Council Speaker Christine Quinn (D-Manhattan) leads the house that enacted the measures. She counts one of the bills, creating an NYPD inspector general, among her accomplishments. For the record, she voted against the other, which expands the right to sue over racial profiling -- but suggested that if elected mayor she won't try to squelch it in court.

And yet Bloomberg, despite raising vivid alarms over her council's doings, doesn't seem to have ditched his long-running political alliance with Quinn as she struggles to win the Democratic nomination.

The mayor's forgiveness -- or disconnect -- became clearer Monday when Deputy Mayor Howard Wolfson cautiously praised Quinn in a televised interview.

"The mayor has said, and I believe, that she has been a very effective speaker," said Wolfson, who then echoed one of Quinn's talking points of the week, that her rival Bill de Blasio, the public advocate, once "flip-flopped" on term limits.

Wolfson sounded as if Bloomberg -- rather than Quinn and five other Democrats -- was running against de Blasio. The deputy claimed de Blasio wants to undo "the best 12 years of the city's history" and push the city into higher crime and bad finances.

De Blasio spokesman Dan Levitan replied yesterday: "Bill de Blasio is running to make a clean break from the Bloomberg era and they [Quinn and Bloomberg] are fighting for the status quo."

Also, in recent days Wolfson hinted at a Bloomberg tilt toward Joe Lhota in the Republican primary -- though Lhota has had his differences with Bloomberg. For one thing, in his interview with NY1 News, Wolfson reinforced the praise that followed Lhota's handling, while Metropolitan Transportation Authority chairman, of the superstorm Sandy emergency. He also hailed Lhota's past stewardship of Madison Square Garden. "I like Joe," he said.

Beyond that, Wolfson took to tweeting criticism last weekend of a newspaper editorial that he said unfairly belittled former Mayor Rudy Giuliani. Lhota, of course, was Giuliani's chief deputy. Under fire from GOP rival John Catsimatidis, Lhota has the former mayor, in one ad, defend him against alleged lies. Catsimatidis defends his criticisms of Lhota as accurate.

Bloomberg hasn't endorsed primary candidates and hasn't even said whether he will back a general-election candidate. But so far, one could easily see the billionaire incumbent backing Lhota in a Lhota-de Blasio contest in November, or perhaps Quinn, in a Quinn-Catsimatidis showdown.

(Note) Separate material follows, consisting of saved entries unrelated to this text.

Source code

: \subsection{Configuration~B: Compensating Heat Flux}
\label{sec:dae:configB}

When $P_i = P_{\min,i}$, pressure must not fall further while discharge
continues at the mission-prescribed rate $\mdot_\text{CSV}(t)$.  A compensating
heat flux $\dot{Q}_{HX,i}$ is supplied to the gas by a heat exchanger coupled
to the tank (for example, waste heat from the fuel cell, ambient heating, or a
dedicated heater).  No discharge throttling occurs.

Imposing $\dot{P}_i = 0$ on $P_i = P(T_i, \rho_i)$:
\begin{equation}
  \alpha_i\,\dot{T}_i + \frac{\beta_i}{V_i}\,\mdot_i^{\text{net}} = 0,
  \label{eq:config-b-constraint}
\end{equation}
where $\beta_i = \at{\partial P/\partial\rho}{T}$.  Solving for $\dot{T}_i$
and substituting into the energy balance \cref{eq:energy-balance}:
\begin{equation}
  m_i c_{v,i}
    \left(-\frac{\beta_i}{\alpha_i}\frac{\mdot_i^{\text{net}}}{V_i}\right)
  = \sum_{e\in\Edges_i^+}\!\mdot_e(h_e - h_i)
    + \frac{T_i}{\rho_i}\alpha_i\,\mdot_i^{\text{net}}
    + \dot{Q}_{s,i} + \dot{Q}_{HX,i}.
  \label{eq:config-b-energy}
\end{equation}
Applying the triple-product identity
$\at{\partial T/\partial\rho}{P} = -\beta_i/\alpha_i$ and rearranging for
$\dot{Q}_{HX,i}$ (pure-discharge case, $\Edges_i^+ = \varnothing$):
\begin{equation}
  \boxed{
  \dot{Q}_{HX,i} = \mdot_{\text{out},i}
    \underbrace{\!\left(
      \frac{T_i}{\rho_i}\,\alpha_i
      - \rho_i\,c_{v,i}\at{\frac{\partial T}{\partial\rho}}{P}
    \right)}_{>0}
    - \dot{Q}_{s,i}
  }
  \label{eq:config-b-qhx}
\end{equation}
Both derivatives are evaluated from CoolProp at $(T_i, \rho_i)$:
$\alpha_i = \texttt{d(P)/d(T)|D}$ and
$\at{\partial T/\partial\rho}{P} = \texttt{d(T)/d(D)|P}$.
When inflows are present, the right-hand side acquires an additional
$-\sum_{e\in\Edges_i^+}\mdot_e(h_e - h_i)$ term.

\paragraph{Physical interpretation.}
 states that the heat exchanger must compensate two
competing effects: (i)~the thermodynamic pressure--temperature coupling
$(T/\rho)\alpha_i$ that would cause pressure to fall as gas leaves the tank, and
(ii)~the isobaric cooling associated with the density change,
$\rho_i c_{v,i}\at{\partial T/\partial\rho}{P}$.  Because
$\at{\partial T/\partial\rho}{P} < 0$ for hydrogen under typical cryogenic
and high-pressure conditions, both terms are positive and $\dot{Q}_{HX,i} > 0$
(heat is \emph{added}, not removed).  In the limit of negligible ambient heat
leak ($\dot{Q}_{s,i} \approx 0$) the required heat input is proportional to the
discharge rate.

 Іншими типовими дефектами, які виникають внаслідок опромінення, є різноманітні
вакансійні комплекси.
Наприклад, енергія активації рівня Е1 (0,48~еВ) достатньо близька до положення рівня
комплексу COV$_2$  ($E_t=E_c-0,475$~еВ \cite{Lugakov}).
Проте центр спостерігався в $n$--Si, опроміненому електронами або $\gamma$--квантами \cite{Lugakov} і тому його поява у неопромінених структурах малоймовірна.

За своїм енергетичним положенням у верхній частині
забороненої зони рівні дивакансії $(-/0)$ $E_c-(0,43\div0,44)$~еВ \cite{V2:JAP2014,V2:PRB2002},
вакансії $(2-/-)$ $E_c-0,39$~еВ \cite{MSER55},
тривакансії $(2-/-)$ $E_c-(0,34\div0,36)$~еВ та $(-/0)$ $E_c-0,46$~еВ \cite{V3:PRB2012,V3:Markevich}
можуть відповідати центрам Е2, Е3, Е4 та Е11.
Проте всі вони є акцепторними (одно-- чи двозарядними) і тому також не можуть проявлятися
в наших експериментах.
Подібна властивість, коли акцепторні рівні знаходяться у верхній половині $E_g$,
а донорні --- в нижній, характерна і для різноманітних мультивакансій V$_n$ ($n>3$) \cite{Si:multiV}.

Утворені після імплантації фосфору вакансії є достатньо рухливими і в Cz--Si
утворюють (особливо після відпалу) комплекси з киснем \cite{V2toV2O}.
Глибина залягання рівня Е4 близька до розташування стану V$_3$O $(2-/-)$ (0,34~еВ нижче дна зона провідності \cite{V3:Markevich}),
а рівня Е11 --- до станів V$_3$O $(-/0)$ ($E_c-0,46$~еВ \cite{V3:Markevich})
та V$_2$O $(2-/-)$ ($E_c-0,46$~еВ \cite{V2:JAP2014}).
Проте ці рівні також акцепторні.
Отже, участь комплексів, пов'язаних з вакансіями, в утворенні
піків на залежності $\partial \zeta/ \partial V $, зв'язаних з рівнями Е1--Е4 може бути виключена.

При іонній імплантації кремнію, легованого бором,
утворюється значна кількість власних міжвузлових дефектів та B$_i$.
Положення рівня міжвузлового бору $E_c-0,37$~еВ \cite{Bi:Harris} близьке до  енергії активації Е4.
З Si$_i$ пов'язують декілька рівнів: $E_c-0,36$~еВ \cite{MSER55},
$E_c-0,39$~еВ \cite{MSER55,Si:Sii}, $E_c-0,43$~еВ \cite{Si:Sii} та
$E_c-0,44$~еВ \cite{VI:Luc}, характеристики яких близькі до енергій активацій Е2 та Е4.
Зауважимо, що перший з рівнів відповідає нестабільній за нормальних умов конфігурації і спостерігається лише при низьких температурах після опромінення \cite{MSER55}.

Quinn's detractors still cite the "Bloom-Quinn" or "Quinn-berg" pact as a reason to oppose her -- since she cooperated in fixing the law to give Bloomberg and herself a third term at the apex of City Hall. So the idea that a conventional endorsement from Bloomberg helps her in a Democratic primary remains debatable.

As Bloomberg in his final four months in office watches primaries, a likely runoff, and a November election unfold in his absence, who knows? Maybe he'll flood the airwaves with "independent" ads designed to help one side or the other in a last hurrah of sky's-the-limit campaign spending.